Tara had now been out of my care for nearly a year and it was becoming increasingly difficult to recognize her pugmarks. It was therefore essential to get a photograph which would prove beyond doubt that the tigress in the neighbourhood was indeed the one that I had reared at Tiger Haven. The stripe pattern in tiger’s changes with growth and age but the cheek stripes and the eye spots, though asymmetrical, are immutable.
This is an anthology on the tiger in India. The contributors come from various walks of life (conservation, wildlife, ecology, photography and film-making) bound by a common interest in the tiger.

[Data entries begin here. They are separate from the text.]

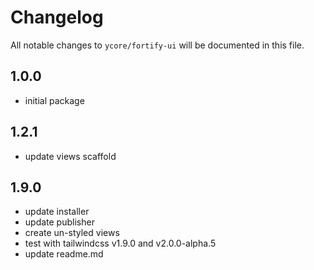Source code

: # Changelog

All notable changes to `ycore/fortify-ui` will be documented in this file.

## 1.0.0
- initial package
## 1.2.1
- update views scaffold
## 1.9.0
- update installer
- update publisher
- create un-styled views
- test with tailwindcss v1.9.0 and v2.0.0-alpha.5
- update readme.md

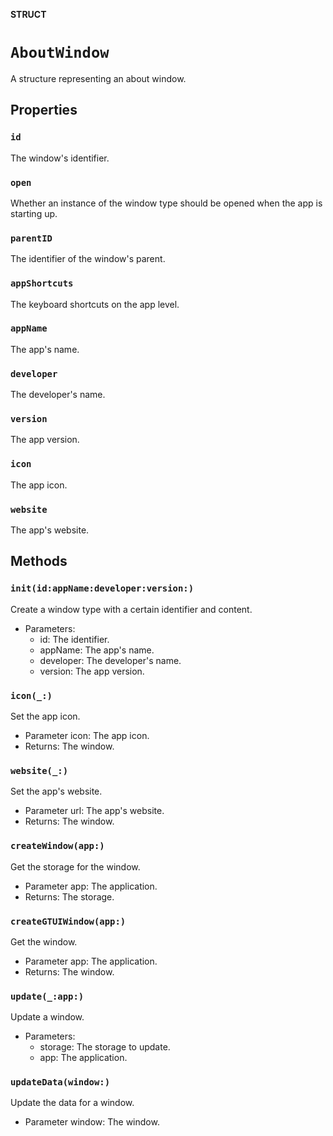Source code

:**STRUCT**

# `AboutWindow`

A structure representing an about window.

## Properties
### `id`

The window's identifier.

### `open`

Whether an instance of the window type should be opened when the app is starting up.

### `parentID`

The identifier of the window's parent.

### `appShortcuts`

The keyboard shortcuts on the app level.

### `appName`

The app's name.

### `developer`

The developer's name.

### `version`

The app version.

### `icon`

The app icon.

### `website`

The app's website.

## Methods
### `init(id:appName:developer:version:)`

Create a window type with a certain identifier and content.
- Parameters:
  - id: The identifier.
  - appName: The app's name.
  - developer: The developer's name.
  - version: The app version.

### `icon(_:)`

Set the app icon.
- Parameter icon: The app icon.
- Returns: The window.

### `website(_:)`

Set the app's website.
- Parameter url: The app's website.
- Returns: The window.

### `createWindow(app:)`

Get the storage for the window.
- Parameter app: The application.
- Returns: The storage.

### `createGTUIWindow(app:)`

Get the window.
- Parameter app: The application.
- Returns: The window.

### `update(_:app:)`

Update a window.
- Parameters:
    - storage: The storage to update.
    - app: The application.

### `updateData(window:)`

Update the data for a window.
- Parameter window: The window.
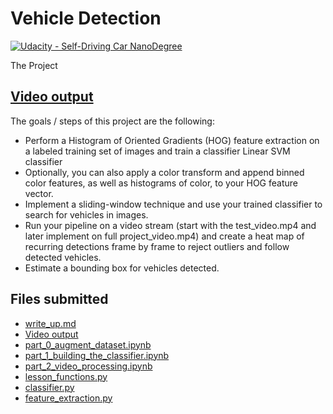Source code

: # Vehicle Detection
[![Udacity - Self-Driving Car NanoDegree](https://s3.amazonaws.com/udacity-sdc/github/shield-carnd.svg)](http://www.udacity.com/drive)

The Project

[Video output](https://youtu.be/EtS9RD13cXU)
---

The goals / steps of this project are the following:

* Perform a Histogram of Oriented Gradients (HOG) feature extraction on a labeled training set of images and train a classifier Linear SVM classifier
* Optionally, you can also apply a color transform and append binned color features, as well as histograms of color, to your HOG feature vector. 
* Implement a sliding-window technique and use your trained classifier to search for vehicles in images.
* Run your pipeline on a video stream (start with the test_video.mp4 and later implement on full project_video.mp4) and create a heat map of recurring detections frame by frame to reject outliers and follow detected vehicles.
* Estimate a bounding box for vehicles detected.

Files submitted
--
* [write_up.md](write_up.md)
* [Video output](https://youtu.be/EtS9RD13cXU)
* [part_0_augment_dataset.ipynb](part_0_augment_dataset.ipynb)
* [part_1_building_the_classifier.ipynb](part_1_building_the_classifier.ipynb)
* [part_2_video_processing.ipynb](part_2_video_processing.ipynb)
* [lesson_functions.py](lesson_functions.py)
* [classifier.py](classifier.py)
* [feature_extraction.py](feature_extraction.py)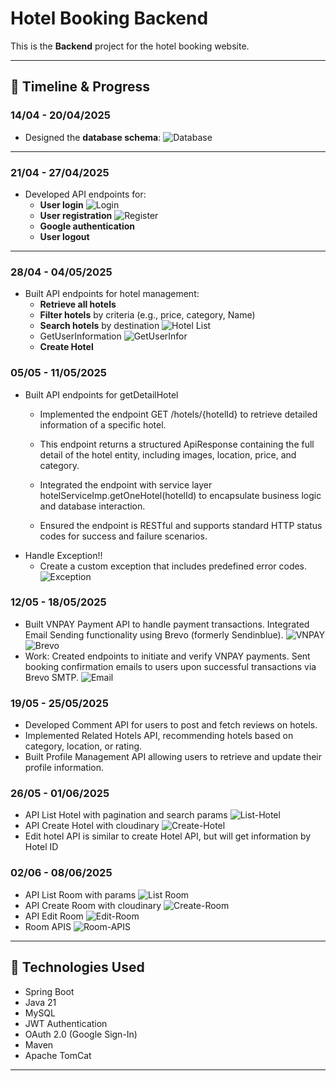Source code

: # Hotel Booking Backend

This is the **Backend** project for the hotel booking website.

---

## 📅 Timeline & Progress

### 14/04 - 20/04/2025
- Designed the **database schema**:
  ![Database](./images/database.jpg)
---

### 21/04 - 27/04/2025
- Developed API endpoints for:
    - **User login**
      ![Login](./images/login.jpg)
    - **User registration**
      ![Register](./images/register.jpg)
    - **Google authentication**
    - **User logout**
---

### 28/04 - 04/05/2025
- Built API endpoints for hotel management:
    - **Retrieve all hotels**
    - **Filter hotels** by criteria (e.g., price, category, Name)
    - **Search hotels** by destination
      ![Hotel List](./images/ListHotel.jpg)
    - GetUserInformation
      ![GetUserInfor](./images/getInfor.jpg)
    - **Create Hotel**
### 05/05 - 11/05/2025
- Built API endpoints for getDetailHotel
  - Implemented the endpoint GET /hotels/{hotelId} to retrieve detailed information of a specific hotel.

  - This endpoint returns a structured ApiResponse<HotelResponse> containing the full detail of the hotel entity, including images, location, price, and category.

  - Integrated the endpoint with service layer hotelServiceImp.getOneHotel(hotelId) to encapsulate business logic and database interaction.

  - Ensured the endpoint is RESTful and supports standard HTTP status codes for success and failure scenarios.
- Handle Exception!!
  - Create a custom exception that includes predefined error codes.
    ![Exception](./images/exception.jpg)
### 12/05 - 18/05/2025
  - Built VNPAY Payment API to handle payment transactions.
    Integrated Email Sending functionality using Brevo (formerly Sendinblue).
   ![VNPAY](./images/codevnpay.jpg)
   ![Brevo](./images/brevo.jpg)
  - Work:
    Created endpoints to initiate and verify VNPAY payments.
    Sent booking confirmation emails to users upon successful transactions via Brevo SMTP.
    ![Email](./images/Email.jpg)
### 19/05 - 25/05/2025
  - Developed Comment API for users to post and fetch reviews on hotels.
  - Implemented Related Hotels API, recommending hotels based on category, location, or rating.
  - Built Profile Management API allowing users to retrieve and update their profile information.
### 26/05 - 01/06/2025
  - API List Hotel with pagination and search params
    ![List-Hotel](./images/ListHotelAdminPostMan.jpg)
  - API Create Hotel with cloudinary
    ![Create-Hotel](./images/CreateHotelAdminAPI.jpg)
  - Edit hotel API is similar to create Hotel API, but will get information by Hotel ID
### 02/06 - 08/06/2025
- API List Room with params
  ![List Room](./images/GetRoomAdmin.jpg)
- API Create Room with cloudinary
  ![Create-Room](./images/AddRoomAdmin.jpg)
- API Edit Room
  ![Edit-Room](./images/EdtRoomAdmin.jpg)
- Room APIS
  ![Room-APIS](./images/RoomAPIS.jpg)
---

## 🚀 Technologies Used
- Spring Boot
- Java 21
- MySQL
- JWT Authentication
- OAuth 2.0 (Google Sign-In)
- Maven
- Apache TomCat
---



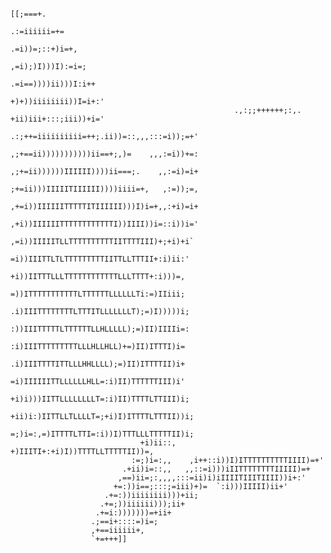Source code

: 


                                                                                          [[;===+.
                                                                                      .:=iiiiii=+=
                                                                                   .=i))=;::+)i=+,
                                                                                ,=i);)I)))I):=i=;
                                                                             .=i==))))ii)))I:i++
                                                                           +)+))iiiiiiii))I=i+:'
                                                      .,:;;++++++;:,.    +ii)iii+:::;iii))+i='
                                                   .:;++=iiiiiiiiii=++;.ii))=::,,,:::=i));=+'
                                                 ,;+==ii)))))))))))ii==+;,)=    ,,,:=i))+=:
                                               ,;+=ii))))))IIIIII))))ii===;.    ,,:=i)=i+
                                              ;+=ii)))IIIIITIIIIII))))iiii=+,   ,:=));=,
                                            ,+=i))IIIIIITTTTTITIIIIII)))I)i=+,,:+i)=i+  
                                           ,+i))IIIIIITTTTTTTTTTTTI))IIII))i=::i))i='
                                          ,=i))IIIIITLLTTTTTTTTTTIITTTTIII)+;+i)+i`
                                          =i))IIITTLTLTTTTTTTTTIITTLLTTTII+:i)ii:'
                                         +i))IITTTLLLTTTTTTTTTTTTLLLTTTT+:i)))=,
                                         =))ITTTTTTTTTTTLTTTTTTLLLLLLTi:=)IIiii;
                                        .i)IIITTTTTTTTLTTTITLLLLLLLT);=)I)))))i;
                                        :))IIITTTTTLTTTTTTLLHLLLLL);=)II)IIIIi=:
                                        :i)IIITTTTTTTTTLLLHLLHLL)+=)II)ITTTI)i=
                                        .i)IIITTTTITTLLLHHLLLL);=)II)ITTTTII)i+
                                        =i)IIIIIITTLLLLLLHLL=:i)II)TTTTTTIII)i'
                                      +i)i)))IITTLLLLLLLLT=:i)II)TTTTLTTIII)i;
                                    +ii)i:)IITTLLTLLLLT=;+i)I)ITTTTLTTTII))i;
                                   =;)i=:,=)ITTTTLTTI=:i))I)TTTLLLTTTTTII)i;
                                 +i)ii::,  +)IIITI+:+i)I))TTTTLLTTTTTII))=,
                               :=;)i=:,,    ,i++::i))I)ITTTTTTTTTTIIII)=+'
                             .+ii)i=::,,   ,,::=i)))iIITTTTTTTTIIIII)=+
                            ,==)ii=;:,,,,:::=ii)i)iIIIITIIITIIII))i+:'
                           +=:))i==;:::;=iii)+)=  `:i)))IIIII)ii+'
                         .+=:))iiiiiiii)))+ii;
                        .+=;))iiiiii)));ii+
                       .+=i:)))))))=+ii+
                      .;==i+::::=)i=;
                      ,+==iiiiii+,
                      `+=+++]]

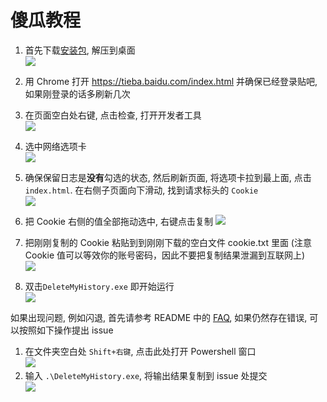 # 傻瓜教程

1. 首先下载[安装包][1], 解压到桌面  
![](https://s2.loli.net/2022/06/11/rDXR9SOigWLYotd.png)

2. 用 Chrome 打开 https://tieba.baidu.com/index.html 并确保已经登录贴吧, 如果刚登录的话多刷新几次

3. 在页面空白处右键, 点击检查, 打开开发者工具  
![](https://s2.loli.net/2022/06/11/Blew1ks2hd84FIu.png)

4. 选中网络选项卡  
![](https://s2.loli.net/2022/06/11/zK38beVXlgjvnDH.png)

5. 确保保留日志是**没有**勾选的状态, 然后刷新页面, 将选项卡拉到最上面, 点击 `index.html`. 在右侧子页面向下滑动, 找到请求标头的 `Cookie`  
![](https://s2.loli.net/2024/03/16/x84zdilB5hnWPXv.png)

6. 把 Cookie 右侧的值全部拖动选中, 右键点击复制
![](https://s2.loli.net/2024/03/16/8KEjq4OeWHdsITA.png)

7. 把刚刚复制的 Cookie 粘贴到到刚刚下载的空白文件 cookie.txt 里面 (注意 Cookie 值可以等效你的账号密码，因此不要把复制结果泄漏到互联网上)  
![](https://s2.loli.net/2022/06/11/WaGfiVcnIU7ZgRX.png)

8. 双击`DeleteMyHistory.exe` 即开始运行  
![](https://s2.loli.net/2022/08/11/PRi5WMqVkw9FvmY.png)

如果出现问题, 例如闪退, 首先请参考 README 中的 [FAQ][2], 如果仍然存在错误, 可以按照如下操作提出 issue  
1. 在文件夹空白处 `Shift+右键`, 点击此处打开 Powershell 窗口  
![](https://s2.loli.net/2022/06/11/I5e4QfZqSpVG6al.png)
2. 输入 `.\DeleteMyHistory.exe`, 将输出结果复制到 issue 处提交  
![](https://s2.loli.net/2022/06/11/Yz46ucXUxLFV8Wk.png)

[1]: https://github.com/rmb122/delete-my-history-in-tieba/releases/download/v1.1.1/delete-my-history-in-tieba-v1.1.1.zip
[2]: https://github.com/rmb122/delete-my-history-in-tieba#FAQ
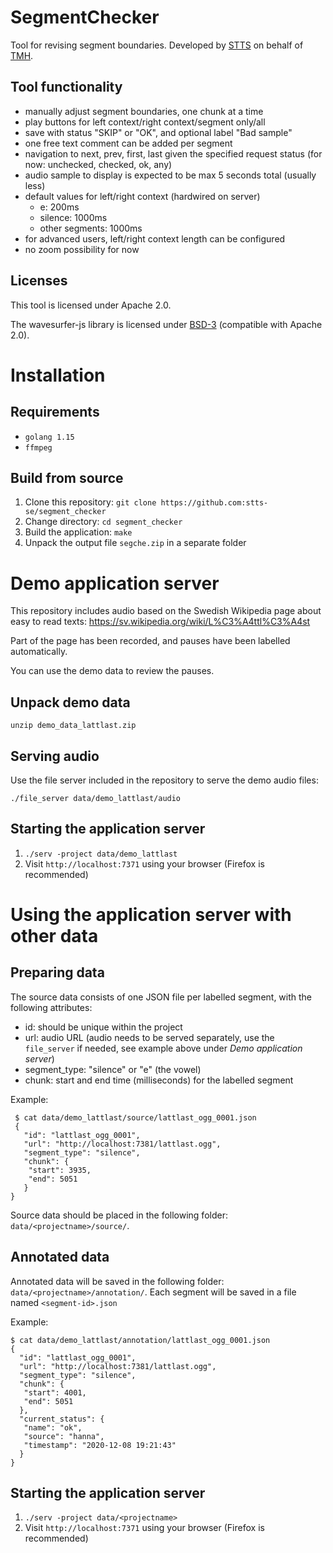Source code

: 
# SegmentChecker

Tool for revising segment boundaries. Developed by [STTS](https://stts.se) on behalf of [TMH](https://www.speech.kth.se).

## Tool functionality

* manually adjust segment boundaries, one chunk at a time
* play buttons for left context/right context/segment only/all
* save with status "SKIP" or "OK", and optional label "Bad sample"
* one free text comment can be added per segment
* navigation to next, prev, first, last given the specified request status (for now: unchecked, checked, ok, any)
* audio sample to display is expected to be max 5 seconds total (usually less)
* default values for left/right context (hardwired on server)
  - e: 200ms
  - silence: 1000ms
  - other segments: 1000ms
* for advanced users, left/right context length can be configured
* no zoom possibility for now

## Licenses
This tool is licensed under Apache 2.0.

The wavesurfer-js library is licensed under [BSD-3](https://opensource.org/licenses/BSD-3-Clause) (compatible with Apache 2.0).



# Installation 

## Requirements

* `golang 1.15`
* `ffmpeg`

## Build from source

1. Clone this repository: `git clone https://github.com:stts-se/segment_checker`
2. Change directory: `cd segment_checker`
3. Build the application: `make`
4. Unpack the output file `segche.zip` in a separate folder


# Demo application server

This repository includes audio based on the Swedish Wikipedia page about easy to read texts: https://sv.wikipedia.org/wiki/L%C3%A4ttl%C3%A4st

Part of the page has been recorded, and pauses have been labelled automatically.

You can use the demo data to review the pauses.

## Unpack demo data

`unzip demo_data_lattlast.zip`

## Serving audio

Use the file server included in the repository to serve the demo audio files:

`./file_server data/demo_lattlast/audio`

## Starting the application server

1. `./serv -project data/demo_lattlast`
2. Visit `http://localhost:7371` using your browser (Firefox is recommended)


# Using the application server with other data

## Preparing data

The source data consists of one JSON file per labelled segment, with the following attributes:

* id: should be unique within the project
* url: audio URL (audio needs to be served separately, use the `file_server` if needed, see example above under _Demo application server_)
* segment_type: "silence" or "e" (the vowel)
* chunk: start and end time (milliseconds) for the labelled segment


Example:
    
     $ cat data/demo_lattlast/source/lattlast_ogg_0001.json
     {
       "id": "lattlast_ogg_0001",
       "url": "http://localhost:7381/lattlast.ogg",
       "segment_type": "silence",
       "chunk": {
        "start": 3935,
        "end": 5051
       }
    }


Source data should be placed in the following folder: `data/<projectname>/source/`.


## Annotated data

Annotated data will be saved in the following folder: `data/<projectname>/annotation/`. Each segment will be saved in a file named `<segment-id>.json`

Example:

    $ cat data/demo_lattlast/annotation/lattlast_ogg_0001.json
    {
      "id": "lattlast_ogg_0001",
      "url": "http://localhost:7381/lattlast.ogg",
      "segment_type": "silence",
      "chunk": {
       "start": 4001,
       "end": 5051
      },
      "current_status": {
       "name": "ok",
       "source": "hanna",
       "timestamp": "2020-12-08 19:21:43"
      }
    }


## Starting the application server

1. `./serv -project data/<projectname>`
2. Visit `http://localhost:7371` using your browser (Firefox is recommended)

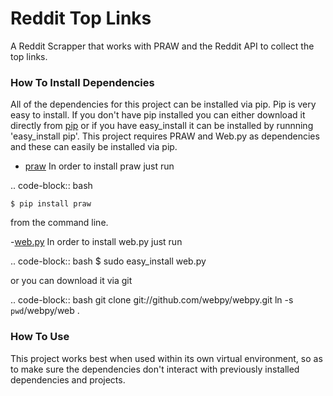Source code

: Reddit Top Links
================

A Reddit Scrapper that works with PRAW and the Reddit API to collect the top links.

### How To Install Dependencies

All of the dependencies for this project can be installed via pip. Pip is very easy to install. If you don't have pip installed you can either download it directly from [pip](http://www.pip-installer.org/en/latest/installing.html) or if you have easy_install it can be installed by runnning 'easy_install pip'. This project requires PRAW and Web.py as dependencies and these can easily be installed via pip. 

- [praw](https://github.com/praw-dev/praw)
In order to install praw just run 

.. code-block:: bash

	$ pip install praw

from the command line.

-[web.py](http://webpy.org/)
In order to install web.py just run 

.. code-block:: bash
	$ sudo easy_install web.py

or you can download it via git

.. code-block:: bash
	git clone git://github.com/webpy/webpy.git
	ln -s `pwd`/webpy/web .

### How To Use

This project works best when used within its own virtual environment, so as to make sure the dependencies don't interact with previously installed dependencies and projects. 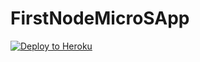 # FirstNodeMicroSApp

[![Deploy to Heroku](https://img.shields.io/badge/deploy%20to-Heroku-6762a6.svg?longCache=true)](https://heroku.com/deploy)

Jim Corbett was a hunter turned conservationist who edited India’s first magazine on the subject; his ‘Chowgarh Tigers’ is the sole hunting story written in a different age of changing circumstances by a man who forsaw the possible extinction of the tiger, but reacted violently because of the involvement of the human element. Nicholas Courtney is a writer, broadcaster and documentary film-maker. Valmik Thapar is a photographer, documentary film-maker and writer. Fiona Sunquist is a wildlife writer and photographer. Mel Sunquist is a wildlife ecologist. In the modern context the extinction of this glamourous cat is a spectre that haunts all of us. The magnitude of this loss will make itself felt only when the species is in limbo. It behoves civilised humanity to ensure the tiger’s survival, and the great forests he needs to live in, and of which he is the symbol.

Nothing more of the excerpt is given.